Scripts - Format Converters
Merge a column from one file to another
The merge_add_column.py script is designed to take two files and widen one file, i.e. add an additional column, with data from the second file. For example, biometric data, e.g. age, may be collected at various timepoints. However, in order to map this data using linkml-map, rather than having one timepoint column with various timepoints and one age column with values for each participant at the different timepoints as separate rows, this data should be converted from a long format to a wide format where there are columns for each timepoint and the metric of interest, e.g. age_at_visit_timepoint_1. For example, for the INCLUDE LinkML model the Participant.ageAtFirstParticipantEngagement values for the BrainPower study are sourced from a file where the timepoint value equals 1 for the column age_at_visit. The script will convert this long data into a new column, e.g. age_at_visit_timepoint_1 and add the age values into the column.
Usage
From the scripts directory run:
python merge_add_column.py \
--left_path <PATH-TO-INPUT-FILE_1> \
--right_path <PATH-TO-INPUT-FILE_2> \
--output_file <PATH-TO-OUTPUT-FILE> \
--new_column age_at_visit_timepoint_1 \
--source_column age_at_visit \
--left_id id \
--right_id id \
--filter_column timepoint \
--filter_value 1
Working example
python merge_add_column.py \
--left_path ../../../data/BrainPower-STUDY/raw_data/TSV/demographics.tsv \
--right_path ../../../data/BrainPower-STUDY/raw_data/TSV/ageateventandlatency.tsv \
--output_file demographics_with_age.tsv \
--new_column age_at_visit_timepoint_1 \
--source_column age_at_visit \
--left_id id \
--right_id id \
--filter_column timepoint \
--filter_value 1
NOTE: If running the script in the linkml-map uv environment, run as uv run python ... after adding pandas to that environment (it is not included by default).

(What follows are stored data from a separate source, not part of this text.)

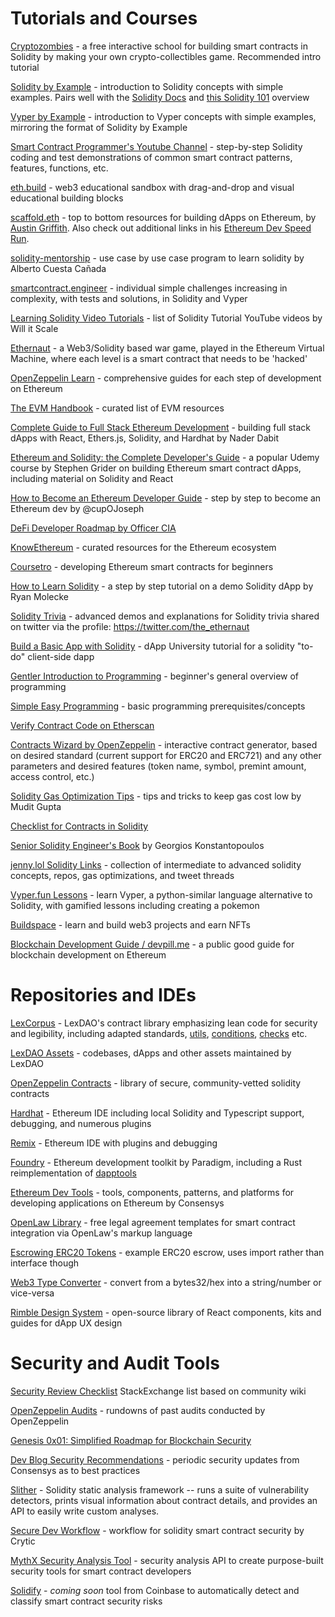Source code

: # Tutorials and Courses

[Cryptozombies](https://cryptozombies.io/) - a free interactive school for building smart contracts in Solidity by making your own crypto-collectibles game. Recommended intro tutorial

[Solidity by Example](https://solidity-by-example.org/) - introduction to Solidity concepts with simple examples. Pairs well with the [Solidity Docs](https://docs.soliditylang.org/en/v0.8.11/) and [this Solidity 101](https://secureum.substack.com/p/solidity-101) overview 

[Vyper by Example](https://vyper-by-example.org/) - introduction to Vyper concepts with simple examples, mirroring the format of Solidity by Example

[Smart Contract Programmer's Youtube Channel](https://www.youtube.com/channel/UCJWh7F3AFyQ_x01VKzr9eyA) - step-by-step Solidity coding and test demonstrations of common smart contract patterns, features, functions, etc.

[eth.build](https://eth.build/) - web3 educational sandbox with drag-and-drop and visual educational building blocks

[scaffold.eth](https://github.com/austintgriffith/scaffold-eth#-scaffold-eth) - top to bottom resources for building dApps on Ethereum, by [Austin Griffith](https://twitter.com/austingriffith). Also check out additional links in his [Ethereum Dev Speed Run](https://medium.com/@austin_48503/%EF%B8%8Fethereum-dev-speed-run-bd72bcba6a4c).

[solidity-mentorship](https://github.com/alcueca/solidity-mentorship/issues) - use case by use case program to learn solidity by Alberto Cuesta Cañada

[smartcontract.engineer](https://www.smartcontract.engineer/challenges) - individual simple challenges increasing in complexity, with tests and solutions, in Solidity and Vyper

[Learning Solidity Video Tutorials](https://github.com/willitscale/learning-solidity) - list of Solidity Tutorial YouTube videos by Will it Scale

[Ethernaut](https://ethernaut.openzeppelin.com/) - a Web3/Solidity based war game, played in the Ethereum Virtual Machine, where each level is a smart contract that needs to be 'hacked'

[OpenZeppelin Learn](https://docs.openzeppelin.com/learn/) - comprehensive guides for each step of development on Ethereum

[The EVM Handbook](https://noxx3xxon.notion.site/noxx3xxon/The-EVM-Handbook-bb38e175cc404111a391907c4975426d) - curated list of EVM resources

[Complete Guide to Full Stack Ethereum Development](https://dev.to/dabit3/the-complete-guide-to-full-stack-ethereum-development-3j13) - building full stack dApps with React, Ethers.js, Solidity, and Hardhat by Nader Dabit

[Ethereum and Solidity: the Complete Developer's Guide](https://www.udemy.com/course/ethereum-and-solidity-the-complete-developers-guide/) - a popular Udemy course by Stephen Grider on building Ethereum smart contract dApps, including material on Solidity and React

[How to Become an Ethereum Developer Guide](https://hackmd.io/NS-XCiEbS2GUpI8Wu1Xdew) - step by step to become an Ethereum dev by @cupOJoseph 

[DeFi Developer Roadmap by Officer CIA](https://github.com/OffcierCia/DeFi-Developer-Road-Map)

[KnowEthereum](https://knowethereum.com/) - curated resources for the Ethereum ecosystem

[Coursetro](https://coursetro.com/courses/20/Developing-Ethereum-Smart-Contracts-for-Beginners) - developing Ethereum smart contracts for beginners

[How to Learn Solidity](https://blockgeeks.com/guides/solidity/) - a step by step tutorial on a demo Solidity dApp by Ryan Molecke

[Solidity Trivia](https://github.com/ajsantander/trivias) - advanced demos and explanations for Solidity trivia shared on twitter via the profile: https://twitter.com/the_ethernaut

[Build a Basic App with Solidity](https://www.dappuniversity.com/articles/blockchain-app-tutorial) - dApp University tutorial for a solidity "to-do" client-side dapp

[Gentler Introduction to Programming](https://www.freecodecamp.org/news/a-gentler-introduction-to-programming-1f57383a1b2c/) - beginner's general overview of programming

[Simple Easy Programming](https://www.tutorialspoint.com/computer_programming/index.htm) - basic programming prerequisites/concepts

[Verify Contract Code on Etherscan](https://medium.com/coinmonks/how-to-verify-and-publish-on-etherscan-52cf25312945)

[Contracts Wizard by OpenZeppelin](https://blog.openzeppelin.com/wizard/) - interactive contract generator, based on desired standard (current support for ERC20 and ERC721) and any other parameters and desired features (token name, symbol, premint amount, access control, etc.)

[Solidity Gas Optimization Tips](https://mudit.blog/solidity-gas-optimization-tips/) - tips and tricks to keep gas cost low by Mudit Gupta

[Checklist for Contracts in Solidity](https://github.com/lexDAO/LexCorpus/blob/master/contracts/CHECKS.txt)

[Senior Solidity Engineer's Book](https://github.com/gakonst/solidity-book) by Georgios Konstantopoulos

[jenny.lol Solidity Links](https://jenny.lol/solidity-links/) - collection of intermediate to advanced solidity concepts, repos, gas optimizations, and tweet threads

[Vyper.fun Lessons](https://vyper.fun/lessons.html#) - learn Vyper, a python-similar language alternative to Solidity, with gamified lessons including creating a pokemon

[Buildspace](https://buildspace.so/) - learn and build web3 projects and earn NFTs 

[Blockchain Development Guide / devpill.me](https://github.com/dcbuild3r/blockchain-development-guide) - a public good guide for blockchain development on Ethereum


# Repositories and IDEs

[LexCorpus](https://github.com/lexDAO/LexCorpus) - LexDAO's contract library emphasizing lean code for security and legibility, including adapted standards, [utils](https://github.com/lexDAO/LexCorpus/tree/master/contracts/utils), [conditions](https://github.com/lexDAO/LexCorpus/tree/master/contracts/conditions), [checks](https://github.com/lexDAO/LexCorpus/blob/master/contracts/CHECKS.txt) etc.

[LexDAO Assets](https://github.com/lexDAO/Assets) - codebases, dApps and other assets maintained by LexDAO

[OpenZeppelin Contracts](https://github.com/OpenZeppelin/openzeppelin-contracts) - library of secure, community-vetted solidity contracts

[Hardhat](https://hardhat.org/) - Ethereum IDE including local Solidity and Typescript support, debugging, and numerous plugins

[Remix](https://remix.ethereum.org/) - Ethereum IDE with plugins and debugging

[Foundry](https://www.paradigm.xyz/2021/12/introducing-the-foundry-ethereum-development-toolbox/) - Ethereum development toolkit by Paradigm, including a Rust reimplementation of [dapptools](https://dapp.tools/) 

[Ethereum Dev Tools](https://github.com/ConsenSys/ethereum-developer-tools-list) - tools, components, patterns, and platforms for developing applications on Ethereum by Consensys

[OpenLaw Library](https://lib.openlaw.io) - free legal agreement templates for smart contract integration via OpenLaw's markup language

[Escrowing ERC20 Tokens](https://p2pmoon.com/escrowing-erc20-tokens-in-solidity-with-remix/) - example ERC20 escrow, uses import rather than interface though

[Web3 Type Converter](https://web3-type-converter.onbrn.com/) - convert from a bytes32/hex into a string/number or vice-versa

[Rimble Design System](https://rimble.consensys.design/) - open-source library of React components, kits and guides for dApp UX design


# Security and Audit Tools

[Security Review Checklist](https://ethereum.stackexchange.com/questions/8551/security-review-checklist-for-a-smart-contract) StackExchange list based on community wiki

[OpenZeppelin Audits](https://blog.openzeppelin.com/security-audits/) - rundowns of past audits conducted by OpenZeppelin

[Genesis 0x01: Simplified Roadmap for Blockchain Security](https://devansh.xyz/blockchain-security/2021/09/17/genesis-0x01.html)

[Dev Blog Security Recommendations](https://consensys.net/blog/blockchain-development/ethereum-smart-contract-security-recommendations/) - periodic security updates from Consensys as to best practices 

[Slither](https://github.com/crytic/slither) - Solidity static analysis framework -- runs a suite of vulnerability detectors, prints visual information about contract details, and provides an API to easily write custom analyses.

[Secure Dev Workflow](https://github.com/crytic/building-secure-contracts/blob/master/development-guidelines/workflow.md#ask-for-help) - workflow for solidity smart contract security by Crytic

[MythX Security Analysis Tool](https://github.com/dmuhs/mythx-cli) - security analysis API to create purpose-built security tools for smart contract developers

[Solidify](https://blog.coinbase.com/introducing-solidify-a-tool-to-automatically-detect-and-classify-smart-contract-security-risks-73a1338fdbbe) - *coming soon* tool from Coinbase to automatically detect and classify smart contract security risks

Melt a file - convert from wide to long format
The melt_conditions.py script is designed to convert a file of conditions from a long format to a wide format. This is a pre-processing script to prepare data for annotation using Harmonica. The use case for this script is when the conditions to annotate with ontology terms are listed as column headers (see Wide format file example below). The result of the script is a long format file (see Long format file example below) where each row represents one condition that the participant has based on the presence of the value 1.
TODO: Generalize for additional values that indicates the participant was found to have the indicated condition, e.g. true, present, etc.
Usage
python melt_conditions.py \
--input_file <PATH-TO-INPUT-FILE> \
--output_file <PATH-TO-OUTPUT-FILE> \
--id_vars_str <comma separated list of ID variables # id,timepoint> \
--var_name <name of new column header for the conditions>
NOTE: If running the script in the linkml-map uv environment, run as uv run python ... after adding pandas to that environment (it is not included by default).
Working example
uv run python melt_and_annotate_conditions.py \
--input_file ../../../data/BrainPower-STUDY/raw_data/TSV/healthconditions.tsv \
--id_vars id,timepoint \
--var_name condition_name
Example file formats for “wide” and “long” formats
Wide format
id timepoint asd vsd pda
123 1 0 1 0
124 1 1 0 1
125 1 1 0 0
Long Format
id timepoint condition_name has_condition
123 1 vsd 1
124 1 asd 1
124 1 pda 1
125 1 pda 1